INPUT MATERIAL:
*** Block opens ***
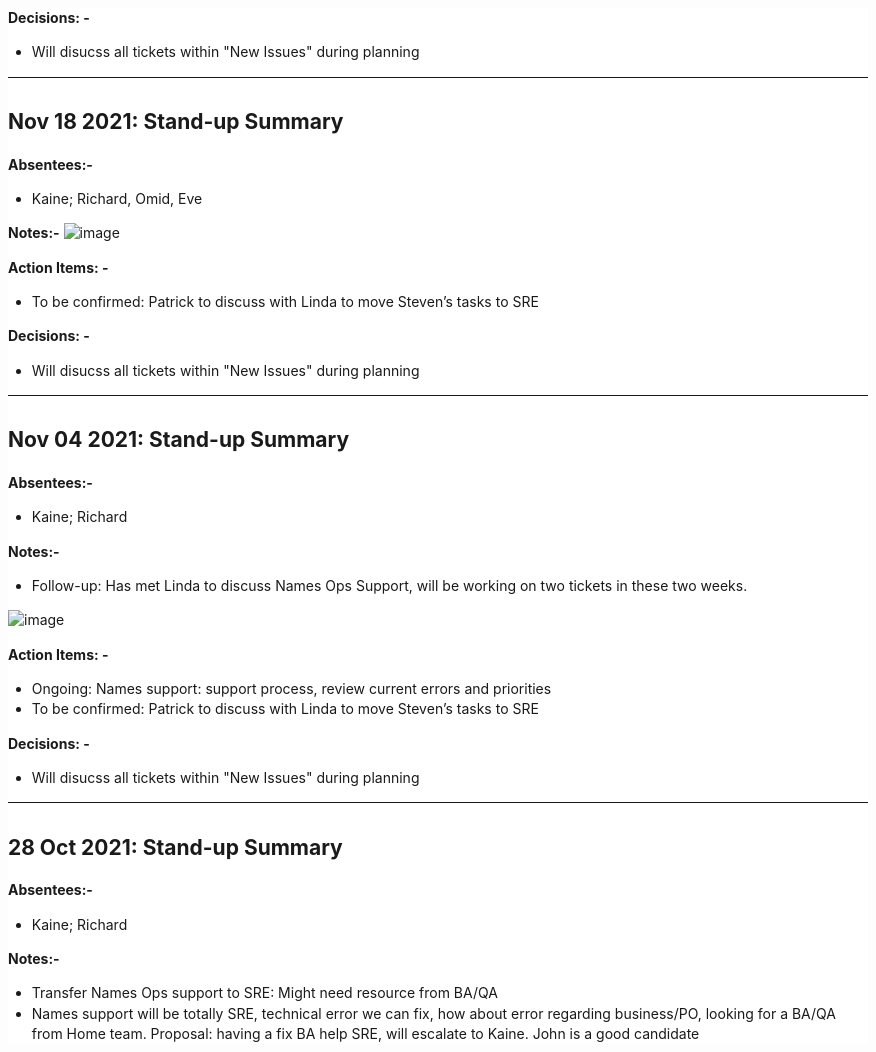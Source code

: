 **Decisions: -** 

- Will disucss all tickets within "New Issues" during planning

---

## **Nov 18 2021: Stand-up Summary** 

**Absentees:-**

- Kaine; Richard, Omid, Eve

**Notes:-**
![image](https://user-images.githubusercontent.com/87034722/142679404-59aeadf1-8356-4927-a41f-cc17ef66a19f.png)

**Action Items: -**

-	To be confirmed: Patrick to discuss with Linda to move Steven’s tasks to SRE

**Decisions: -** 

- Will disucss all tickets within "New Issues" during planning

---

## **Nov 04 2021: Stand-up Summary** 

**Absentees:-**

- Kaine; Richard

**Notes:-**

- Follow-up: Has met Linda to discuss Names Ops Support, will be working on two tickets in these two weeks.

![image](https://user-images.githubusercontent.com/87034722/140414385-da08b323-31f5-408b-9593-1f3b21cc4682.png)


**Action Items: -**

-	Ongoing: Names support: support process, review current errors and priorities 
-	To be confirmed: Patrick to discuss with Linda to move Steven’s tasks to SRE

**Decisions: -** 

- Will disucss all tickets within "New Issues" during planning

---
## **28 Oct 2021: Stand-up Summary** 

**Absentees:-**

- Kaine; Richard

**Notes:-**
- Transfer Names Ops support to SRE: Might need resource from BA/QA 
- Names support will be totally SRE, technical error we can fix, how about error regarding business/PO, looking for a BA/QA from Home team. Proposal: having a fix BA help SRE, will escalate to Kaine. John is a good candidate
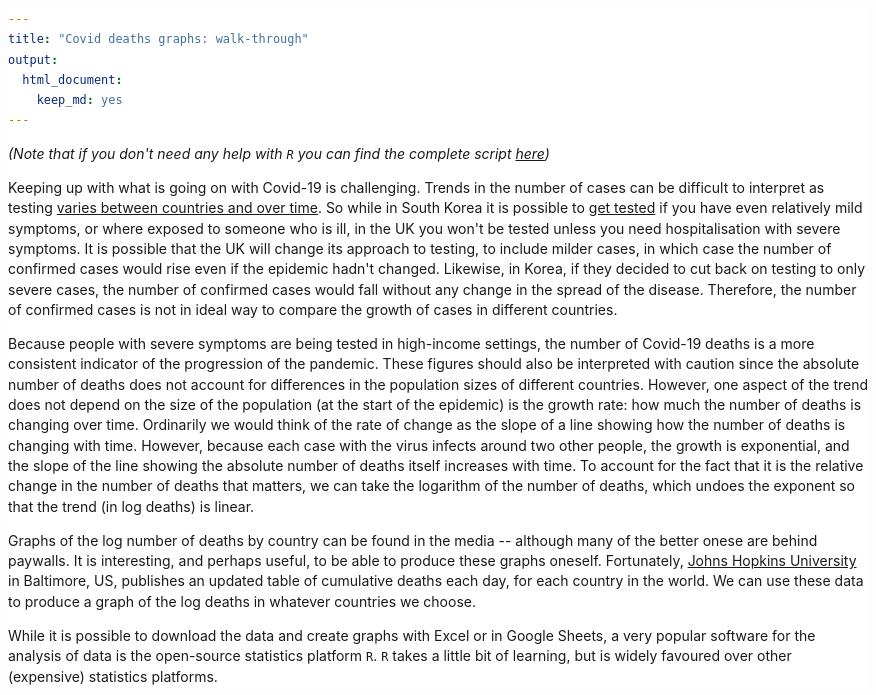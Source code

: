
 ```yaml
---
title: "Covid deaths graphs: walk-through"
output: 
  html_document:
    keep_md: yes
---
```




*(Note that if you don't need any help with `R` you can find the complete script [here](https://github.com/calumdavey/calumdavey.github.io/blob/master/files/COVID19/COVID_DEATHS_GRAPHS.R))*

Keeping up with what is going on with Covid-19 is challenging. 
Trends in the number of cases can be difficult to interpret as testing [varies between countries and over time](https://ourworldindata.org/covid-testing). 
So while in South Korea it is possible to [get tested](https://www.aljazeera.com/programmes/upfront/2020/03/testing-times-south-korea-covid-19-strategy-working-200320051718670.html) if you have even relatively mild symptoms, or where exposed to someone who is ill, in the UK you won't be tested unless you need hospitalisation with severe symptoms. 
It is possible that the UK will change its approach to testing, to include milder cases, in which case the number of confirmed cases would rise even if the epidemic hadn't changed.
Likewise, in Korea, if they decided to cut back on testing to only severe cases, the number of confirmed cases would fall without any change in the spread of the disease.
Therefore, the number of confirmed cases is not in ideal way to compare the growth of cases in different countries. 

Because people with severe symptoms are being tested in high-income settings, the number of Covid-19 deaths is a more consistent indicator of the progression of the pandemic. 
These figures should also be interpreted with caution since the absolute number of deaths does not account for differences in the population sizes of different countries. 
However, one aspect of the trend does not depend on the size of the population (at the start of the epidemic) is the growth rate: how much the number of deaths is changing over time. 
Ordinarily we would think of the rate of change as the slope of a line showing how the number of deaths is changing with time. 
However, because each case with the virus infects around two other people, the growth is exponential, and the slope of the line showing the absolute number of deaths itself increases with time. 
To account for the fact that it is the relative change in the number of deaths that matters, we can take the logarithm of the number of deaths, which undoes the exponent so that the trend (in log deaths) is linear. 

Graphs of the log number of deaths by country can be found in the media -- although many of the better onese are behind paywalls. 
It is interesting, and perhaps useful, to be able to produce these graphs oneself. 
Fortunately, [Johns Hopkins University](https://www.jhu.edu) in Baltimore, US, publishes an updated table of cumulative deaths each day, for each country in the world. 
We can use these data to produce a graph of the log deaths in whatever countries we choose. 

While it is possible to download the data and create graphs with Excel or in Google Sheets, a very popular software for the analysis of data is the open-source statistics platform `R`. 
`R` takes a little bit of learning, but is widely favoured over other (expensive) statistics platforms.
*** Block closes ***
ACTION ITEM:
Transcribe the full listing exactly, but keep every image out of it.

EXERCISE SOLUTION:
Source code

: **Decisions: -** 

- Will disucss all tickets within "New Issues" during planning

---

## **Nov 18 2021: Stand-up Summary** 

**Absentees:-**

- Kaine; Richard, Omid, Eve

**Notes:-**
![image](https://user-images.githubusercontent.com/87034722/142679404-59aeadf1-8356-4927-a41f-cc17ef66a19f.png)

**Action Items: -**

-	To be confirmed: Patrick to discuss with Linda to move Steven’s tasks to SRE

**Decisions: -** 

- Will disucss all tickets within "New Issues" during planning

---

## **Nov 04 2021: Stand-up Summary** 

**Absentees:-**

- Kaine; Richard

**Notes:-**

- Follow-up: Has met Linda to discuss Names Ops Support, will be working on two tickets in these two weeks.

![image](https://user-images.githubusercontent.com/87034722/140414385-da08b323-31f5-408b-9593-1f3b21cc4682.png)


**Action Items: -**

-	Ongoing: Names support: support process, review current errors and priorities 
-	To be confirmed: Patrick to discuss with Linda to move Steven’s tasks to SRE

**Decisions: -** 

- Will disucss all tickets within "New Issues" during planning

---
## **28 Oct 2021: Stand-up Summary** 

**Absentees:-**

- Kaine; Richard

**Notes:-**
- Transfer Names Ops support to SRE: Might need resource from BA/QA 
- Names support will be totally SRE, technical error we can fix, how about error regarding business/PO, looking for a BA/QA from Home team. Proposal: having a fix BA help SRE, will escalate to Kaine. John is a good candidate
Source code

:
 ```yaml
---
title: "Covid deaths graphs: walk-through"
output: 
  html_document:
    keep_md: yes
---
```




*(Note that if you don't need any help with `R` you can find the complete script [here](https://github.com/calumdavey/calumdavey.github.io/blob/master/files/COVID19/COVID_DEATHS_GRAPHS.R))*

Keeping up with what is going on with Covid-19 is challenging. 
Trends in the number of cases can be difficult to interpret as testing [varies between countries and over time](https://ourworldindata.org/covid-testing). 
So while in South Korea it is possible to [get tested](https://www.aljazeera.com/programmes/upfront/2020/03/testing-times-south-korea-covid-19-strategy-working-200320051718670.html) if you have even relatively mild symptoms, or where exposed to someone who is ill, in the UK you won't be tested unless you need hospitalisation with severe symptoms. 
It is possible that the UK will change its approach to testing, to include milder cases, in which case the number of confirmed cases would rise even if the epidemic hadn't changed.
Likewise, in Korea, if they decided to cut back on testing to only severe cases, the number of confirmed cases would fall without any change in the spread of the disease.
Therefore, the number of confirmed cases is not in ideal way to compare the growth of cases in different countries. 

Because people with severe symptoms are being tested in high-income settings, the number of Covid-19 deaths is a more consistent indicator of the progression of the pandemic. 
These figures should also be interpreted with caution since the absolute number of deaths does not account for differences in the population sizes of different countries. 
However, one aspect of the trend does not depend on the size of the population (at the start of the epidemic) is the growth rate: how much the number of deaths is changing over time. 
Ordinarily we would think of the rate of change as the slope of a line showing how the number of deaths is changing with time. 
However, because each case with the virus infects around two other people, the growth is exponential, and the slope of the line showing the absolute number of deaths itself increases with time. 
To account for the fact that it is the relative change in the number of deaths that matters, we can take the logarithm of the number of deaths, which undoes the exponent so that the trend (in log deaths) is linear. 

Graphs of the log number of deaths by country can be found in the media -- although many of the better onese are behind paywalls. 
It is interesting, and perhaps useful, to be able to produce these graphs oneself. 
Fortunately, [Johns Hopkins University](https://www.jhu.edu) in Baltimore, US, publishes an updated table of cumulative deaths each day, for each country in the world. 
We can use these data to produce a graph of the log deaths in whatever countries we choose. 

While it is possible to download the data and create graphs with Excel or in Google Sheets, a very popular software for the analysis of data is the open-source statistics platform `R`. 
`R` takes a little bit of learning, but is widely favoured over other (expensive) statistics platforms.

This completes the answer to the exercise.